(Work to be completed):
Using the records provided below, locate and copy each line that contains the word "https".

++++ Data for review ++++

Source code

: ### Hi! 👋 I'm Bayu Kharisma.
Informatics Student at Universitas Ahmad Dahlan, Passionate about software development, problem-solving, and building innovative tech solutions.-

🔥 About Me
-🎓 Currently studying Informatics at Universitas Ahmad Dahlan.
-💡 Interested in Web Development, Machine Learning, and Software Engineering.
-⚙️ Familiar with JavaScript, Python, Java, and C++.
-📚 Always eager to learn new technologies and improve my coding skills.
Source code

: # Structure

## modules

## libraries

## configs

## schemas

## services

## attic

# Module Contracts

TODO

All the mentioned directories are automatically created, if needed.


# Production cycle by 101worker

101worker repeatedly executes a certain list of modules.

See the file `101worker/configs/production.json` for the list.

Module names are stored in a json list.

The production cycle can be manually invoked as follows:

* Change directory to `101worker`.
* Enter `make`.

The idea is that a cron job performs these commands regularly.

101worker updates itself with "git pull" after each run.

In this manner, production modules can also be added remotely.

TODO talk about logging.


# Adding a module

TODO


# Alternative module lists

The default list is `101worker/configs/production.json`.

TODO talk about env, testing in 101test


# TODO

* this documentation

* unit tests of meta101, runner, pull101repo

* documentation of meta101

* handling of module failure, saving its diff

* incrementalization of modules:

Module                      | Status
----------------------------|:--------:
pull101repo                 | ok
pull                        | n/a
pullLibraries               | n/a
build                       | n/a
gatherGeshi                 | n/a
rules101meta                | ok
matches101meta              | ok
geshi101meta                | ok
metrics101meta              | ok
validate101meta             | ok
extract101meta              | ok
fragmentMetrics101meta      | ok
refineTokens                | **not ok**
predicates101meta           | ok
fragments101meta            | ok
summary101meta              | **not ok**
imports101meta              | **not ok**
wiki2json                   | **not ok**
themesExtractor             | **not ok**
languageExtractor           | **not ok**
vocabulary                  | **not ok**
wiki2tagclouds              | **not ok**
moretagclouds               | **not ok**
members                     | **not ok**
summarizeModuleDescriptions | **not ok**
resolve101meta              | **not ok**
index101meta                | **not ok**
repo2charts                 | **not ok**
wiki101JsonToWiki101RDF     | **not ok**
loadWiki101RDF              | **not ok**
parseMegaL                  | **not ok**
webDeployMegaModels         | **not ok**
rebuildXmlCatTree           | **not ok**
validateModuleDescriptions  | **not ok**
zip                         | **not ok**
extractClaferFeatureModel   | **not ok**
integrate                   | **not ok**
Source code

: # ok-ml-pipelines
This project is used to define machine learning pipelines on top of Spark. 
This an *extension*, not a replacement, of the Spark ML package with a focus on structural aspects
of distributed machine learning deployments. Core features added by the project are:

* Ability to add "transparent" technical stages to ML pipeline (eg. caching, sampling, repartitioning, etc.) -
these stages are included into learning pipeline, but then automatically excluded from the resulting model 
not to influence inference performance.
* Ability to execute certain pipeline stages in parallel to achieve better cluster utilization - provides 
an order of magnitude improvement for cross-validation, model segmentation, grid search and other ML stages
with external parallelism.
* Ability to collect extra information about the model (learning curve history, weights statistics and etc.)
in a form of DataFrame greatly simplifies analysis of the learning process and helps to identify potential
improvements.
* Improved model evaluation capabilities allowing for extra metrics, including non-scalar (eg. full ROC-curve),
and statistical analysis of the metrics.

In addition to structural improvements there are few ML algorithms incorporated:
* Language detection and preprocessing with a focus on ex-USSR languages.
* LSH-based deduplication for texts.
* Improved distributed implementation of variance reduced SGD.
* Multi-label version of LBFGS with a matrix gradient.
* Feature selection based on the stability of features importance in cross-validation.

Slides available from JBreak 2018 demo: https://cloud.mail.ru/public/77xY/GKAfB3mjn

++++
++++ Data for review ++++

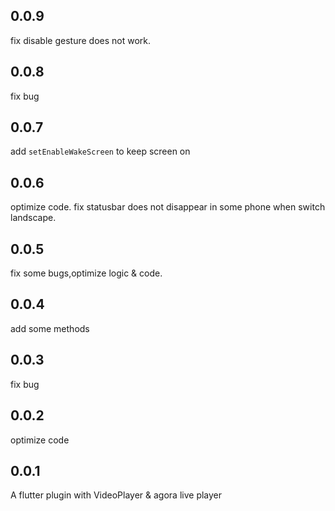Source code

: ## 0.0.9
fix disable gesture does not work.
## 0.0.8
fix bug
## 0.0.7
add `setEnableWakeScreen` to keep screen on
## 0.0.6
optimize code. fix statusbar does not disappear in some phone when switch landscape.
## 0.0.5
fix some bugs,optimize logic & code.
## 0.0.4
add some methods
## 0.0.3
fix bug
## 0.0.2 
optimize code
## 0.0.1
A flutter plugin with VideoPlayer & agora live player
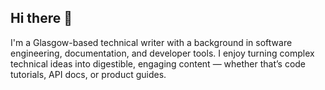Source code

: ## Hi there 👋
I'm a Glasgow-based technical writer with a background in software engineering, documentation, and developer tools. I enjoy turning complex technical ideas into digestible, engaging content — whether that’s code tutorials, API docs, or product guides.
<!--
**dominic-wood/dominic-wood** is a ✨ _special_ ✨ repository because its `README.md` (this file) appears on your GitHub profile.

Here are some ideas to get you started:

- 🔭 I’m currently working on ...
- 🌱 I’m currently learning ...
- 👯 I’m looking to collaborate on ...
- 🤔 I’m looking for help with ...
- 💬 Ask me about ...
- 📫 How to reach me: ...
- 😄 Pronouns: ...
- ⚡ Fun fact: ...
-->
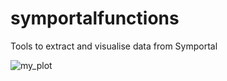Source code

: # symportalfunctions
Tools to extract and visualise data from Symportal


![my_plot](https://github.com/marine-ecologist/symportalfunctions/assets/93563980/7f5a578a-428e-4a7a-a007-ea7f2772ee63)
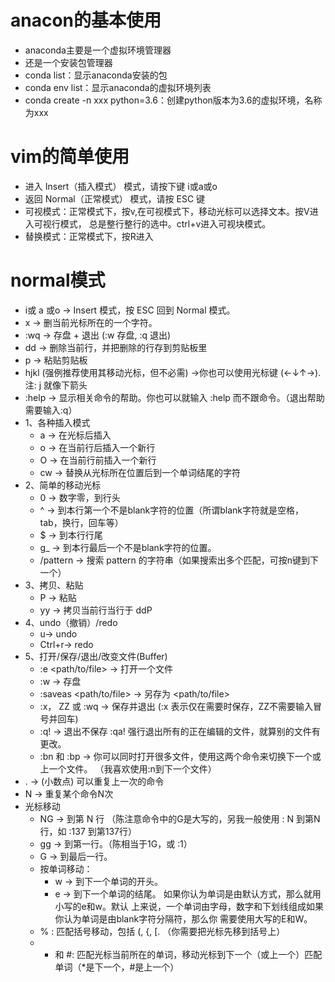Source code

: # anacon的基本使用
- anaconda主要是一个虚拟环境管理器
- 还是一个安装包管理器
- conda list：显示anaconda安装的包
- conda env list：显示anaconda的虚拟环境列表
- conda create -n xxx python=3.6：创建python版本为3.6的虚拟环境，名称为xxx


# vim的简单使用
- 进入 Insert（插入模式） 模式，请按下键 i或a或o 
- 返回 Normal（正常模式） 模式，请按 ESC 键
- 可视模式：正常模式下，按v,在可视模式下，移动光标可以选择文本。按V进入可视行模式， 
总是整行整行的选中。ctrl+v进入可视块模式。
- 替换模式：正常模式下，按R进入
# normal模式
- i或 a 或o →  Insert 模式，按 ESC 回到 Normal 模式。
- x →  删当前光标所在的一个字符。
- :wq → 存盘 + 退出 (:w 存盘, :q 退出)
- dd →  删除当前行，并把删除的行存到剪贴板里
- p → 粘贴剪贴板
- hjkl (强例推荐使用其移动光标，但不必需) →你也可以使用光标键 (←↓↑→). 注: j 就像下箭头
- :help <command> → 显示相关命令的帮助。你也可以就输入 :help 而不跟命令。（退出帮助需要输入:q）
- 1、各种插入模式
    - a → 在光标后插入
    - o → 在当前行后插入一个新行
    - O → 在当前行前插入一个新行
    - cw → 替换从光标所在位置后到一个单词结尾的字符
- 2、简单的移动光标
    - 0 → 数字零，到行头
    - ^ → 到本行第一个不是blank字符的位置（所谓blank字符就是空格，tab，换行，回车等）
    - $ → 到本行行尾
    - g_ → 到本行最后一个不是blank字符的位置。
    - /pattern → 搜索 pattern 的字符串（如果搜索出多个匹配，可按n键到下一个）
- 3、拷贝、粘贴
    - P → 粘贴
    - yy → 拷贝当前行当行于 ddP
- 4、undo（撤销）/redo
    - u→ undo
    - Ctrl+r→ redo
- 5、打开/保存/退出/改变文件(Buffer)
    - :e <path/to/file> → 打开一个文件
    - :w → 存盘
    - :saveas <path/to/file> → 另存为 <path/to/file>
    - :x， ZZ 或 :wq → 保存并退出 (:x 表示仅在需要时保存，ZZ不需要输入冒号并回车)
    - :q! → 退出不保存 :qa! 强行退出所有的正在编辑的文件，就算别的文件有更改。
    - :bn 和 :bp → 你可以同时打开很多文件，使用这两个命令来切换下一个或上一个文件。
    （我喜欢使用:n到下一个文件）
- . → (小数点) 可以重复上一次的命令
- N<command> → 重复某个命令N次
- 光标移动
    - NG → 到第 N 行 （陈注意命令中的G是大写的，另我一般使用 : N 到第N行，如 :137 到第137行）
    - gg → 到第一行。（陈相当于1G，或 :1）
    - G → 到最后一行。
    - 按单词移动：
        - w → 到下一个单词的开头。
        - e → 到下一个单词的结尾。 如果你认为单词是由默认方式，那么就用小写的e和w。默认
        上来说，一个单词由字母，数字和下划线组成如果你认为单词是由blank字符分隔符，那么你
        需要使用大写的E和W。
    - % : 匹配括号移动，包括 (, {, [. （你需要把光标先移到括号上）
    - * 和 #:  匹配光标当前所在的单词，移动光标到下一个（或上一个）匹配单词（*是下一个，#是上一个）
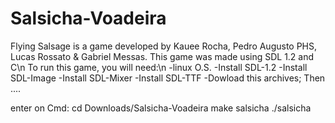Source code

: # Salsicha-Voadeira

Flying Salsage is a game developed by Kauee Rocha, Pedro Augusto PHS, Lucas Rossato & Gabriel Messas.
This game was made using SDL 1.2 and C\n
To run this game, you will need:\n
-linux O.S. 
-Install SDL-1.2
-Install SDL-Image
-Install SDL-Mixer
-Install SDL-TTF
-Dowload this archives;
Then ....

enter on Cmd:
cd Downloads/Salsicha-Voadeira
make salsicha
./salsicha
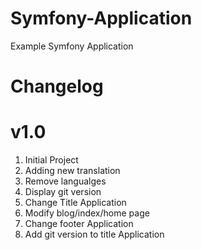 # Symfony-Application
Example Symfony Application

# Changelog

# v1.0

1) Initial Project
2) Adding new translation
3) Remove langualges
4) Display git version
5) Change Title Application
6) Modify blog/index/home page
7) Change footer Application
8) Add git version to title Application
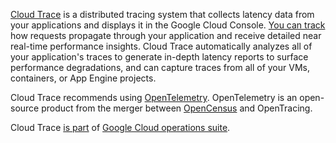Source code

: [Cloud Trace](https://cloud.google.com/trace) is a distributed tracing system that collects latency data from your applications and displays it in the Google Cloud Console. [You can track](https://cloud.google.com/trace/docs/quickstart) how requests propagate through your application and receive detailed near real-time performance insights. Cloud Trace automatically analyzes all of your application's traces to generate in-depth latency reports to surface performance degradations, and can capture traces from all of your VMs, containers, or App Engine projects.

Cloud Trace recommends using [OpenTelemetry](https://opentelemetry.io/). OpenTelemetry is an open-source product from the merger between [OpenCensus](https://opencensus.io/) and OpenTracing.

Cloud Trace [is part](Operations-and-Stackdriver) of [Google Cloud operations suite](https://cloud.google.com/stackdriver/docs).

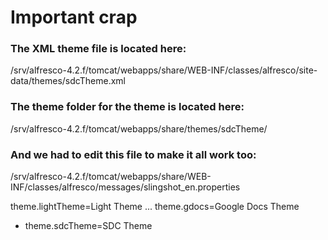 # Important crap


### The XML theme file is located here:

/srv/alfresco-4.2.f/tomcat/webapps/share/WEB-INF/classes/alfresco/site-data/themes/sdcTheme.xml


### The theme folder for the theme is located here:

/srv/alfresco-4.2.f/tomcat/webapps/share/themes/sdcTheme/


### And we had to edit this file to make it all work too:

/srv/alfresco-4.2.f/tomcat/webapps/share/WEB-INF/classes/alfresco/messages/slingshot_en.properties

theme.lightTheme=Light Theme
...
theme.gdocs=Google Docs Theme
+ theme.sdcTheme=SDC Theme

++++
++++ Data for review ++++

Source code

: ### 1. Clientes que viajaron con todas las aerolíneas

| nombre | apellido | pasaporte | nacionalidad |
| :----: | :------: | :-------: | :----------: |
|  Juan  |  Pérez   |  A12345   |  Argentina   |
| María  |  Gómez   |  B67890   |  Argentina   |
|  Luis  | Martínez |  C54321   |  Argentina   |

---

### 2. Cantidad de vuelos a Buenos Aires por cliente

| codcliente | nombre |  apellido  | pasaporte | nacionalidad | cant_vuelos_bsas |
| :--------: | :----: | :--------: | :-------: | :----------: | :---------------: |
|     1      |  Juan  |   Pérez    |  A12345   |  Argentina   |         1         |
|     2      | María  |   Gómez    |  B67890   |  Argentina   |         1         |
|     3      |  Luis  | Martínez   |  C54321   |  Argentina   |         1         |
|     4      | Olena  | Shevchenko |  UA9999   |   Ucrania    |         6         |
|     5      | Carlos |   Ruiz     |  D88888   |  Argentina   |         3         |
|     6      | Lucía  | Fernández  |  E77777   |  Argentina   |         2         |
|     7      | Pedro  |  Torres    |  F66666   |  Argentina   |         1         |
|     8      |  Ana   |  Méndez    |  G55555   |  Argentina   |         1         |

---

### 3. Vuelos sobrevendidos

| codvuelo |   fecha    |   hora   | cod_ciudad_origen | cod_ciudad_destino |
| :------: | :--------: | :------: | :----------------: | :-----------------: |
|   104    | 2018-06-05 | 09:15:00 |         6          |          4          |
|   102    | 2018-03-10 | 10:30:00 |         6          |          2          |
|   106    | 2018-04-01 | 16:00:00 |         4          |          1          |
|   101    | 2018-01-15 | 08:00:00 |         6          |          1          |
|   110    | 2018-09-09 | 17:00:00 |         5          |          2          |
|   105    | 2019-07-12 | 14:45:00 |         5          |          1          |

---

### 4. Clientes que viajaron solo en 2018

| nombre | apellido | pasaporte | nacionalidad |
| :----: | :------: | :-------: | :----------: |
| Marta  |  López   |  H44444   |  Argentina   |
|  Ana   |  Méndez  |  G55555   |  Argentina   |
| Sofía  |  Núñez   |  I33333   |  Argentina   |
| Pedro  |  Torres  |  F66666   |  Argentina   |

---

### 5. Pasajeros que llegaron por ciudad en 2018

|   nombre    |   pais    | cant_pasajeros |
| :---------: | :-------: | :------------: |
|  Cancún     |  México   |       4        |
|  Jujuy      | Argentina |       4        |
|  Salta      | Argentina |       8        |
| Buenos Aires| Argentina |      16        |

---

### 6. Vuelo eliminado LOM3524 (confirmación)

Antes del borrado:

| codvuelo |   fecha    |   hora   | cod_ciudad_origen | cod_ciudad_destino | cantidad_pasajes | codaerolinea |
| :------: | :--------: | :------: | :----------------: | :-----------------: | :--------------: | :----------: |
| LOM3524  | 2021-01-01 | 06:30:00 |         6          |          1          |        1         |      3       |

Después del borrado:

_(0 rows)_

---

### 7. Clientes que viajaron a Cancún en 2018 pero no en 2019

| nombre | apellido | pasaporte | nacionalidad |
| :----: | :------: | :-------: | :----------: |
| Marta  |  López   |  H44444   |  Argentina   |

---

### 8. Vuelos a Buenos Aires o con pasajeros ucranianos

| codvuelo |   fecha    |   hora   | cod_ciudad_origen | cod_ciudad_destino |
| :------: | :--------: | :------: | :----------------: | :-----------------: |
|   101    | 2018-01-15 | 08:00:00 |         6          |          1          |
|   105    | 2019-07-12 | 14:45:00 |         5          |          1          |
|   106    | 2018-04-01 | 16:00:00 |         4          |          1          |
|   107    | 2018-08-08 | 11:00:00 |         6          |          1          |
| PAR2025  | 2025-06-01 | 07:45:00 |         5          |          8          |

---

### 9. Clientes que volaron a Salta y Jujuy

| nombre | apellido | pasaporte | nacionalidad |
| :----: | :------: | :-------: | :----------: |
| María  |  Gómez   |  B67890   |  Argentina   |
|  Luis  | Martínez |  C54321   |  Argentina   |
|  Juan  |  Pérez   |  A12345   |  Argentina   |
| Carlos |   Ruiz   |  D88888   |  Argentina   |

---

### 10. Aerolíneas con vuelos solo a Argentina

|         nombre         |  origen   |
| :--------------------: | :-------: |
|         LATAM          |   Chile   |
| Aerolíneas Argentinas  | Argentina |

++++

(Written response):
Slides available from JBreak 2018 demo: https://cloud.mail.ru/public/77xY/GKAfB3mjn
![my_plot](https://github.com/marine-ecologist/symportalfunctions/assets/93563980/7f5a578a-428e-4a7a-a007-ea7f2772ee63)
: [Cloud Trace](https://cloud.google.com/trace) is a distributed tracing system that collects latency data from your applications and displays it in the Google Cloud Console. [You can track](https://cloud.google.com/trace/docs/quickstart) how requests propagate through your application and receive detailed near real-time performance insights. Cloud Trace automatically analyzes all of your application's traces to generate in-depth latency reports to surface performance degradations, and can capture traces from all of your VMs, containers, or App Engine projects.
Cloud Trace recommends using [OpenTelemetry](https://opentelemetry.io/). OpenTelemetry is an open-source product from the merger between [OpenCensus](https://opencensus.io/) and OpenTracing.
Cloud Trace [is part](Operations-and-Stackdriver) of [Google Cloud operations suite](https://cloud.google.com/stackdriver/docs).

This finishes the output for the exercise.